* Work order
Among the lines of the material below, count those holding "Optimization". Report the number by itself.

- - - - - - -

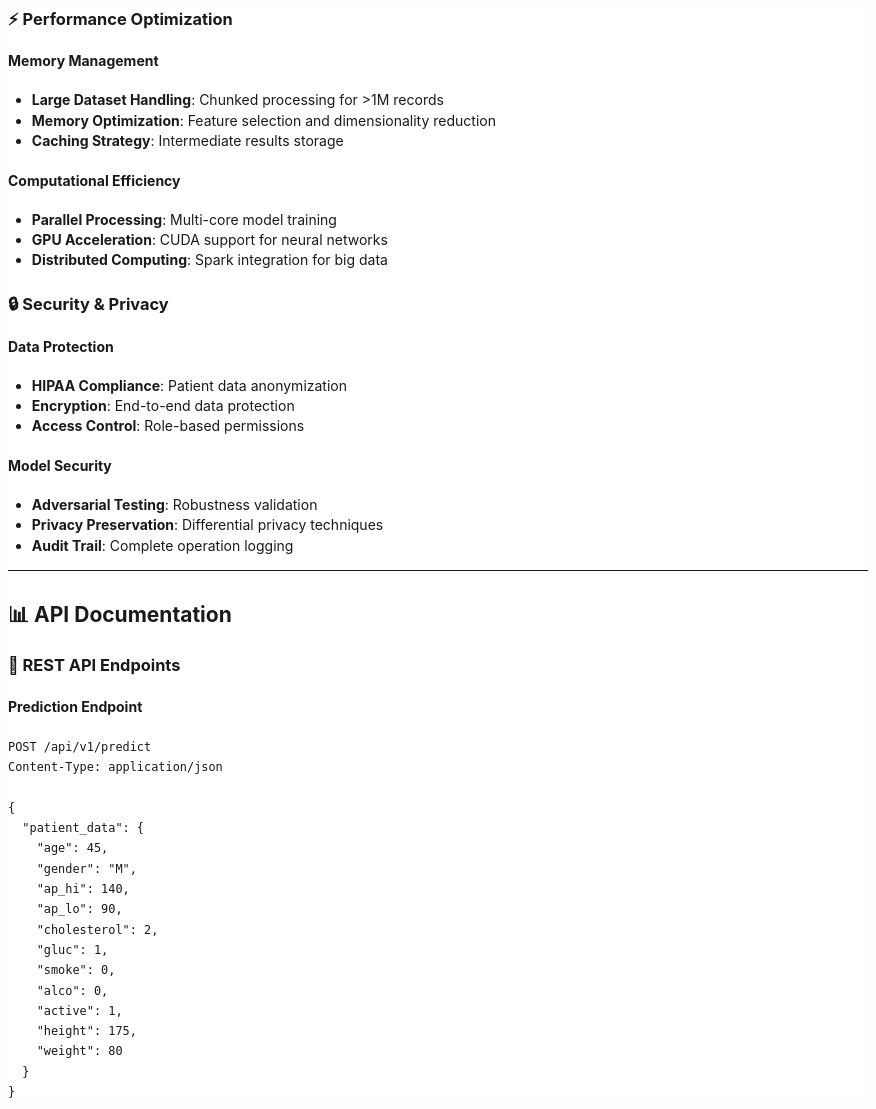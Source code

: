 ### **⚡ Performance Optimization**

#### **Memory Management**
- **Large Dataset Handling**: Chunked processing for >1M records
- **Memory Optimization**: Feature selection and dimensionality reduction
- **Caching Strategy**: Intermediate results storage

#### **Computational Efficiency**  
- **Parallel Processing**: Multi-core model training
- **GPU Acceleration**: CUDA support for neural networks
- **Distributed Computing**: Spark integration for big data

### **🔒 Security & Privacy**

#### **Data Protection**
- **HIPAA Compliance**: Patient data anonymization
- **Encryption**: End-to-end data protection
- **Access Control**: Role-based permissions

#### **Model Security**
- **Adversarial Testing**: Robustness validation
- **Privacy Preservation**: Differential privacy techniques
- **Audit Trail**: Complete operation logging

---

## 📊 API Documentation

### **🔌 REST API Endpoints**

#### **Prediction Endpoint**
```http
POST /api/v1/predict
Content-Type: application/json

{
  "patient_data": {
    "age": 45,
    "gender": "M",
    "ap_hi": 140,
    "ap_lo": 90,
    "cholesterol": 2,
    "gluc": 1,
    "smoke": 0,
    "alco": 0,
    "active": 1,
    "height": 175,
    "weight": 80
  }
}
```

- - - - - - -

* Solution to this task
2